South Dakota computers targeted by North Korea
North Korea has taken an interest in South Dakota.
A report from the Department of Homeland Security, obtained by ABC News, shows a "sporadic but persistent" attack by North Korean hackers to gain access to government systems. Between 2017 and 2019 the document identifies 142 attempted communications between North Korea and the South Dakota state network. Officials say all of those attacks were unsuccessful.

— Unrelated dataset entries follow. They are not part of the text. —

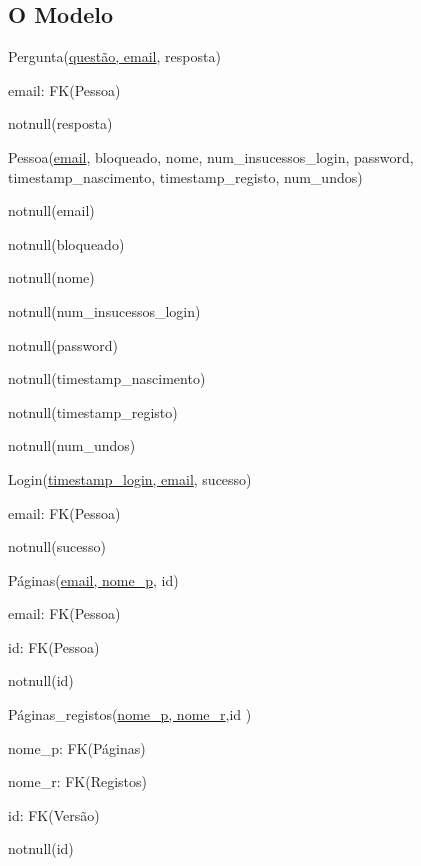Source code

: \documentclass[11pt,a4paper]{article}
\begin{document}
\subsection{O Modelo}

\begin{description}[noitemsep]
	\item Pergunta(\underline{quest\~ao, email}, resposta)
	\item email: FK(Pessoa)
	\item notnull(resposta)
\end{description}

\begin{description}[noitemsep]
	\item Pessoa(\underline{email}, bloqueado, nome, num\_insucessos\_login, password, timestamp\_nascimento, timestamp\_registo, num\_undos)
	\item notnull(email)
	\item notnull(bloqueado)
	\item notnull(nome)
	\item notnull(num\_insucessos\_login)
	\item notnull(password)
	\item notnull(timestamp\_nascimento)
	\item notnull(timestamp\_registo)
	\item notnull(num\_undos)
\end{description}

\begin{description}[noitemsep]
	\item Login(\underline{timestamp\_login, email}, sucesso)
	\item email: FK(Pessoa)
	\item notnull(sucesso)
\end{description}

\begin{description}[noitemsep]
	\item P\'{a}ginas(\underline{email, nome\_p}, id)
	\item email: FK(Pessoa)
	\item id: FK(Pessoa)
	\item notnull(id)
\end{description}

\begin{description}[noitemsep]
	\item P\'{a}ginas\_registos(\underline{nome\_p, nome\_r},id )
	\item nome\_p: FK(P\'{a}ginas)
	\item nome\_r: FK(Registos)
	\item id: FK(Vers\~{a}o)
	\item notnull(id)
\end{description}
\end{document}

"Based on an analysis of this and past communication traffic patterns by state network administrators, we assess that potential North Korean cyber actors may be using automated scanning and surveillance tools to attempt malicious communication with state-administered networks for unknown reasons," according to the intel alert, reviewed by ABC News. "Since late 2017, North Korea-associated IP addresses have repeatedly attempted to establish communication with South Dakota state network-administered websites and IPs, despite … being geo-blocked at the network perimeter, according to a body of DHS field reporting derived from state network information."
South Dakota Officials have been alerted to the threat. In statement to ABC News, South Dakota Public Safety Secretary Craig Price says the state is taking appropriate action.
"We do not discuss specific cases for security reasons, but cyberattacks on South Dakota's state government computer network are nothing new and not unique to South Dakota. Most importantly, there have been no intrusions. That is a credit to the state Bureau of Information and Telecommunications, the Office of Homeland Security and others who work on cybersecurity every day. We take all threats against our computer system seriously and we support Gov. Kristi Noem's efforts to further develop the cybersecurity industry in South Dakota."